▶ Exercise prompt: Below are some entries. Repeat exactly the lines from the one with "## Active Ingredients" through the one with "- It's best", and only those.

--

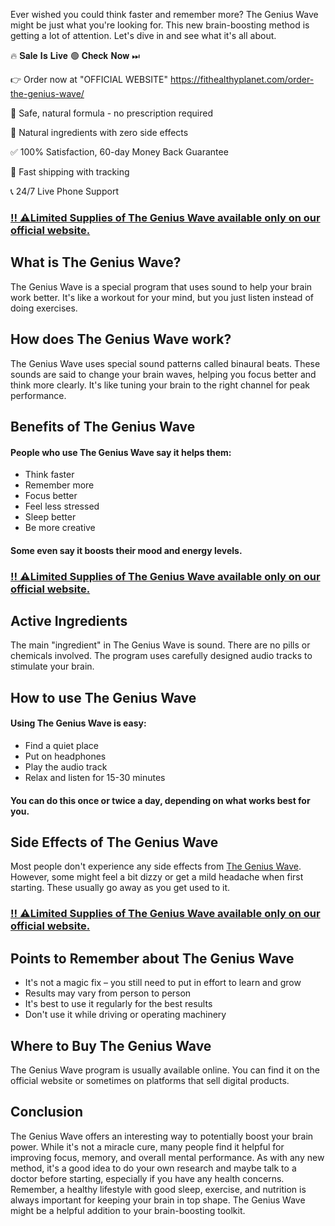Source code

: Ever wished you could think faster and remember more? The Genius Wave might be just what you're looking for. This new brain-boosting method is getting a lot of attention. Let's dive in and see what it's all about.

🔥 𝐒𝐚𝐥𝐞 𝐈𝐬 𝐋𝐢𝐯𝐞 🟢 𝐂𝐡𝐞𝐜𝐤 𝐍𝐨𝐰 ⏭

👉 Order now at "OFFICIAL WEBSITE" https://fithealthyplanet.com/order-the-genius-wave/

🔵 Safe, natural formula - no prescription required

🌿 Natural ingredients with zero side effects

✅ 100% Satisfaction, 60-day Money Back Guarantee

🚚 Fast shipping with tracking

📞 24/7 Live Phone Support

### [‼️ ⚠️Limited Supplies of The Genius Wave available only on our official website.](https://fithealthyplanet.com/order-the-genius-wave/)

## What is The Genius Wave?

The Genius Wave is a special program that uses sound to help your brain work better. It's like a workout for your mind, but you just listen instead of doing exercises.

## How does The Genius Wave work?

The Genius Wave uses special sound patterns called binaural beats. These sounds are said to change your brain waves, helping you focus better and think more clearly. It's like tuning your brain to the right channel for peak performance.

## Benefits of The Genius Wave

#### People who use The Genius Wave say it helps them:

- Think faster
- Remember more
- Focus better
- Feel less stressed
- Sleep better
- Be more creative

#### Some even say it boosts their mood and energy levels.

### [‼️ ⚠️Limited Supplies of The Genius Wave available only on our official website.](https://fithealthyplanet.com/order-the-genius-wave/)

## Active Ingredients

The main "ingredient" in The Genius Wave is sound. There are no pills or chemicals involved. The program uses carefully designed audio tracks to stimulate your brain.

## How to use The Genius Wave

#### Using The Genius Wave is easy:

- Find a quiet place
- Put on headphones
- Play the audio track
- Relax and listen for 15-30 minutes

#### You can do this once or twice a day, depending on what works best for you.

## Side Effects of The Genius Wave

Most people don't experience any side effects from [The Genius Wave](https://www.linkedin.com/showcase/the-genius-wave-reviews/). However, some might feel a bit dizzy or get a mild headache when first starting. These usually go away as you get used to it.

### [‼️ ⚠️Limited Supplies of The Genius Wave available only on our official website.](https://fithealthyplanet.com/order-the-genius-wave/)

## Points to Remember about The Genius Wave

- It's not a magic fix – you still need to put in effort to learn and grow
- Results may vary from person to person
- It's best to use it regularly for the best results
- Don't use it while driving or operating machinery

## Where to Buy The Genius Wave

The Genius Wave program is usually available online. You can find it on the official website or sometimes on platforms that sell digital products.

## Conclusion

The Genius Wave offers an interesting way to potentially boost your brain power. While it's not a miracle cure, many people find it helpful for improving focus, memory, and overall mental performance. As with any new method, it's a good idea to do your own research and maybe talk to a doctor before starting, especially if you have any health concerns.
Remember, a healthy lifestyle with good sleep, exercise, and nutrition is always important for keeping your brain in top shape. The Genius Wave might be a helpful addition to your brain-boosting toolkit.
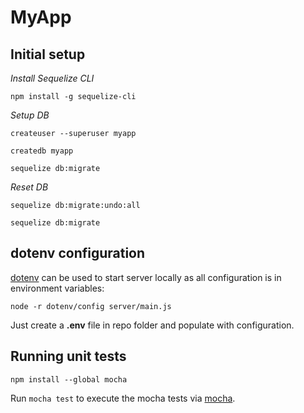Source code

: # MyApp

## Initial setup


_Install Sequelize CLI_

`npm install -g sequelize-cli`

_Setup DB_

`createuser --superuser myapp`

`createdb myapp`

`sequelize db:migrate`

_Reset DB_

`sequelize db:migrate:undo:all`

`sequelize db:migrate`

## dotenv configuration

[dotenv](https://github.com/motdotla/dotenv) can be used to start server locally as all configuration is in environment variables: 

`node -r dotenv/config server/main.js`

Just create a **.env** file in repo folder and populate with configuration.

## Running unit tests

`npm install --global mocha`

Run `mocha test` to execute the mocha tests via [mocha](https://mochajs.org/#getting-started).
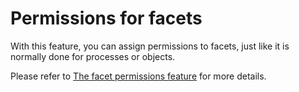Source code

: # Permissions for facets

With this feature, you can assign permissions to facets, just like it is normally done for processes or objects.  

Please refer to [The facet permissions feature](https://docs.symbioworld.com/admin/administration/permissions/facet-permission-feature/) for more details.
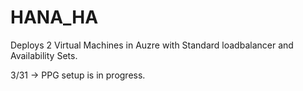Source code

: # HANA_HA
 
Deploys 2 Virtual Machines in Auzre with Standard loadbalancer and Availability Sets.

3/31 -> PPG setup is in progress.
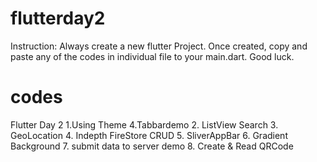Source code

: # flutterday2
Instruction:
Always create a new flutter Project. Once created, copy and paste any of the codes in individual file to your main.dart.
Good luck.

# codes

Flutter Day 2
1.Using Theme 
4.Tabbardemo
2. ListView Search
3. GeoLocation
4. Indepth FireStore CRUD
5. SliverAppBar
6. Gradient Background
7. submit data to server demo
8. Create & Read QRCode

--

▶ Written response:
## Active Ingredients

The main "ingredient" in The Genius Wave is sound. There are no pills or chemicals involved. The program uses carefully designed audio tracks to stimulate your brain.

## How to use The Genius Wave

#### Using The Genius Wave is easy:

- Find a quiet place
- Put on headphones
- Play the audio track
- Relax and listen for 15-30 minutes

#### You can do this once or twice a day, depending on what works best for you.

## Side Effects of The Genius Wave

Most people don't experience any side effects from [The Genius Wave](https://www.linkedin.com/showcase/the-genius-wave-reviews/). However, some might feel a bit dizzy or get a mild headache when first starting. These usually go away as you get used to it.

### [‼️ ⚠️Limited Supplies of The Genius Wave available only on our official website.](https://fithealthyplanet.com/order-the-genius-wave/)

## Points to Remember about The Genius Wave

- It's not a magic fix – you still need to put in effort to learn and grow
- Results may vary from person to person
- It's best to use it regularly for the best results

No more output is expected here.